WHAT YOU ARE ASKED TO DO -
Copy the records. Keep every line exactly as it is.

-- LISTED ENTRIES follows --

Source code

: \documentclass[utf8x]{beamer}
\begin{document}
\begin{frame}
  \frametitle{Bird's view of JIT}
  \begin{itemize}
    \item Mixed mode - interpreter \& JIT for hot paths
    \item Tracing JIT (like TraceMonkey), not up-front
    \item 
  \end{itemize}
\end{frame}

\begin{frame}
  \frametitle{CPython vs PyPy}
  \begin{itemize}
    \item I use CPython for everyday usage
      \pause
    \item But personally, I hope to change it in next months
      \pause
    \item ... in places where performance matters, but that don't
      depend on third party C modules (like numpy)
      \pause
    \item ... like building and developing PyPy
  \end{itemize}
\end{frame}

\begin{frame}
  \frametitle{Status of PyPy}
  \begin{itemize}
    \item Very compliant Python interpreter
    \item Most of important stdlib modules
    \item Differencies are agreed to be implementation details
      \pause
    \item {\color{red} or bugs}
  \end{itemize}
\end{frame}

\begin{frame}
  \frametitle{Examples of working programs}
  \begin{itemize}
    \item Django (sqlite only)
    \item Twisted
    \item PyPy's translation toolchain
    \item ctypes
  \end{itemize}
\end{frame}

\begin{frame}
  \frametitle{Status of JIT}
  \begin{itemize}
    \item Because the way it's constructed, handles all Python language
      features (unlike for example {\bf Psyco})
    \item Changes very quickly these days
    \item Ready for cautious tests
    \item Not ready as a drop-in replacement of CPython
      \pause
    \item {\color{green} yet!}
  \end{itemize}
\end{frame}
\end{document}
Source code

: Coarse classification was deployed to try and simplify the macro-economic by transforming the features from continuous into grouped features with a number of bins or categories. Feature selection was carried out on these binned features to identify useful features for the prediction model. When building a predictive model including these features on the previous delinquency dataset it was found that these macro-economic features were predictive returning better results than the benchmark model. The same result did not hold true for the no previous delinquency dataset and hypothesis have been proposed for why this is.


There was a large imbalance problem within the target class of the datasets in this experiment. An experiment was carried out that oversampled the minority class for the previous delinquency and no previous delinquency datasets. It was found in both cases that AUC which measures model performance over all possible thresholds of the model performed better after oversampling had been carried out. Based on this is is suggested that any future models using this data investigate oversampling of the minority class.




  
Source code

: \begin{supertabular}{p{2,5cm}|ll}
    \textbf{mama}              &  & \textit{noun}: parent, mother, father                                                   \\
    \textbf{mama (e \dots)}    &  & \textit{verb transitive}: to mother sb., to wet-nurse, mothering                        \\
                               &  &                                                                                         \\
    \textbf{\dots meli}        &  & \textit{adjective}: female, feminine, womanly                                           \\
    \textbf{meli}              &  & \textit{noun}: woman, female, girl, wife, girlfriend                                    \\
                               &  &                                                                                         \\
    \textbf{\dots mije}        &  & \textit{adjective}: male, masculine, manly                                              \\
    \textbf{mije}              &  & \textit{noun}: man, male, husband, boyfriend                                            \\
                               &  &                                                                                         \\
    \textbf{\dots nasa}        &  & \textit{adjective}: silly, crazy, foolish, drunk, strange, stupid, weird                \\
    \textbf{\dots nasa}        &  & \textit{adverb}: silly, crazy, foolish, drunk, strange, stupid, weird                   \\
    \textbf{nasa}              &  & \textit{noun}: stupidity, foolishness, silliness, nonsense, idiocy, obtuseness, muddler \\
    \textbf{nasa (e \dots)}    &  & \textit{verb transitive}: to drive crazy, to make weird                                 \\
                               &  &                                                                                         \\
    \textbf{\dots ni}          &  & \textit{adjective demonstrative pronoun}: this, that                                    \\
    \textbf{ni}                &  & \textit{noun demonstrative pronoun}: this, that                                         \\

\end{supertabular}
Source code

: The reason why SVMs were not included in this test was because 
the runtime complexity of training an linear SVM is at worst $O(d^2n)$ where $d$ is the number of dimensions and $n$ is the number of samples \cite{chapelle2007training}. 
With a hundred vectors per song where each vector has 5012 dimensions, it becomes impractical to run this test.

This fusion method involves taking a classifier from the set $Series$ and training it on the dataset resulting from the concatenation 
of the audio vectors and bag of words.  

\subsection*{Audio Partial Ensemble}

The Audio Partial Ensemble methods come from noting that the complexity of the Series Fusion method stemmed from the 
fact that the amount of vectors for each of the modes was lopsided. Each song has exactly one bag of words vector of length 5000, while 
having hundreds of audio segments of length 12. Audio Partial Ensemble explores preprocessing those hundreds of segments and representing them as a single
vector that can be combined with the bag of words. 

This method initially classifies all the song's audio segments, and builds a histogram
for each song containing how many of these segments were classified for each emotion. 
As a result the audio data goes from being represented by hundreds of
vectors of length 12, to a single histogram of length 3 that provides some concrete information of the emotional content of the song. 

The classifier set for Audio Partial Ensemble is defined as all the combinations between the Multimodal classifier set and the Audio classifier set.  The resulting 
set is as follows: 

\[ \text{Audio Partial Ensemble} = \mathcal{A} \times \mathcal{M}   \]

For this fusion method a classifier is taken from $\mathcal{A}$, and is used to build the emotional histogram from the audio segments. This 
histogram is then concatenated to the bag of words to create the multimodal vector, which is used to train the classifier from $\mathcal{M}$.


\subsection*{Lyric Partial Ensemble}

-- LISTED ENTRIES concluded --

ANSWER TO THE EXERCISE -
Source code

: \documentclass[utf8x]{beamer}
\begin{document}
\begin{frame}
  \frametitle{Bird's view of JIT}
  \begin{itemize}
    \item Mixed mode - interpreter \& JIT for hot paths
    \item Tracing JIT (like TraceMonkey), not up-front
    \item 
  \end{itemize}
\end{frame}

\begin{frame}
  \frametitle{CPython vs PyPy}
  \begin{itemize}
    \item I use CPython for everyday usage
      \pause
    \item But personally, I hope to change it in next months
      \pause
    \item ... in places where performance matters, but that don't
      depend on third party C modules (like numpy)
      \pause
    \item ... like building and developing PyPy
  \end{itemize}
\end{frame}

\begin{frame}
  \frametitle{Status of PyPy}
  \begin{itemize}
    \item Very compliant Python interpreter
    \item Most of important stdlib modules
    \item Differencies are agreed to be implementation details
      \pause
    \item {\color{red} or bugs}
  \end{itemize}
\end{frame}

\begin{frame}
  \frametitle{Examples of working programs}
  \begin{itemize}
    \item Django (sqlite only)
    \item Twisted
    \item PyPy's translation toolchain
    \item ctypes
  \end{itemize}
\end{frame}

\begin{frame}
  \frametitle{Status of JIT}
  \begin{itemize}
    \item Because the way it's constructed, handles all Python language
      features (unlike for example {\bf Psyco})
    \item Changes very quickly these days
    \item Ready for cautious tests
    \item Not ready as a drop-in replacement of CPython
      \pause
    \item {\color{green} yet!}
  \end{itemize}
\end{frame}
\end{document}
Source code

: Coarse classification was deployed to try and simplify the macro-economic by transforming the features from continuous into grouped features with a number of bins or categories. Feature selection was carried out on these binned features to identify useful features for the prediction model. When building a predictive model including these features on the previous delinquency dataset it was found that these macro-economic features were predictive returning better results than the benchmark model. The same result did not hold true for the no previous delinquency dataset and hypothesis have been proposed for why this is.


There was a large imbalance problem within the target class of the datasets in this experiment. An experiment was carried out that oversampled the minority class for the previous delinquency and no previous delinquency datasets. It was found in both cases that AUC which measures model performance over all possible thresholds of the model performed better after oversampling had been carried out. Based on this is is suggested that any future models using this data investigate oversampling of the minority class.




  
Source code

: \begin{supertabular}{p{2,5cm}|ll}
    \textbf{mama}              &  & \textit{noun}: parent, mother, father                                                   \\
    \textbf{mama (e \dots)}    &  & \textit{verb transitive}: to mother sb., to wet-nurse, mothering                        \\
                               &  &                                                                                         \\
    \textbf{\dots meli}        &  & \textit{adjective}: female, feminine, womanly                                           \\
    \textbf{meli}              &  & \textit{noun}: woman, female, girl, wife, girlfriend                                    \\
                               &  &                                                                                         \\
    \textbf{\dots mije}        &  & \textit{adjective}: male, masculine, manly                                              \\
    \textbf{mije}              &  & \textit{noun}: man, male, husband, boyfriend                                            \\
                               &  &                                                                                         \\
    \textbf{\dots nasa}        &  & \textit{adjective}: silly, crazy, foolish, drunk, strange, stupid, weird                \\
    \textbf{\dots nasa}        &  & \textit{adverb}: silly, crazy, foolish, drunk, strange, stupid, weird                   \\
    \textbf{nasa}              &  & \textit{noun}: stupidity, foolishness, silliness, nonsense, idiocy, obtuseness, muddler \\
    \textbf{nasa (e \dots)}    &  & \textit{verb transitive}: to drive crazy, to make weird                                 \\
                               &  &                                                                                         \\
    \textbf{\dots ni}          &  & \textit{adjective demonstrative pronoun}: this, that                                    \\
    \textbf{ni}                &  & \textit{noun demonstrative pronoun}: this, that                                         \\

\end{supertabular}
Source code

: The reason why SVMs were not included in this test was because 
the runtime complexity of training an linear SVM is at worst $O(d^2n)$ where $d$ is the number of dimensions and $n$ is the number of samples \cite{chapelle2007training}. 
With a hundred vectors per song where each vector has 5012 dimensions, it becomes impractical to run this test.

This fusion method involves taking a classifier from the set $Series$ and training it on the dataset resulting from the concatenation 
of the audio vectors and bag of words.  

\subsection*{Audio Partial Ensemble}

The Audio Partial Ensemble methods come from noting that the complexity of the Series Fusion method stemmed from the 
fact that the amount of vectors for each of the modes was lopsided. Each song has exactly one bag of words vector of length 5000, while 
having hundreds of audio segments of length 12. Audio Partial Ensemble explores preprocessing those hundreds of segments and representing them as a single
vector that can be combined with the bag of words. 

This method initially classifies all the song's audio segments, and builds a histogram
for each song containing how many of these segments were classified for each emotion. 
As a result the audio data goes from being represented by hundreds of
vectors of length 12, to a single histogram of length 3 that provides some concrete information of the emotional content of the song. 

The classifier set for Audio Partial Ensemble is defined as all the combinations between the Multimodal classifier set and the Audio classifier set.  The resulting 
set is as follows: 

\[ \text{Audio Partial Ensemble} = \mathcal{A} \times \mathcal{M}   \]

For this fusion method a classifier is taken from $\mathcal{A}$, and is used to build the emotional histogram from the audio segments. This 
histogram is then concatenated to the bag of words to create the multimodal vector, which is used to train the classifier from $\mathcal{M}$.


\subsection*{Lyric Partial Ensemble}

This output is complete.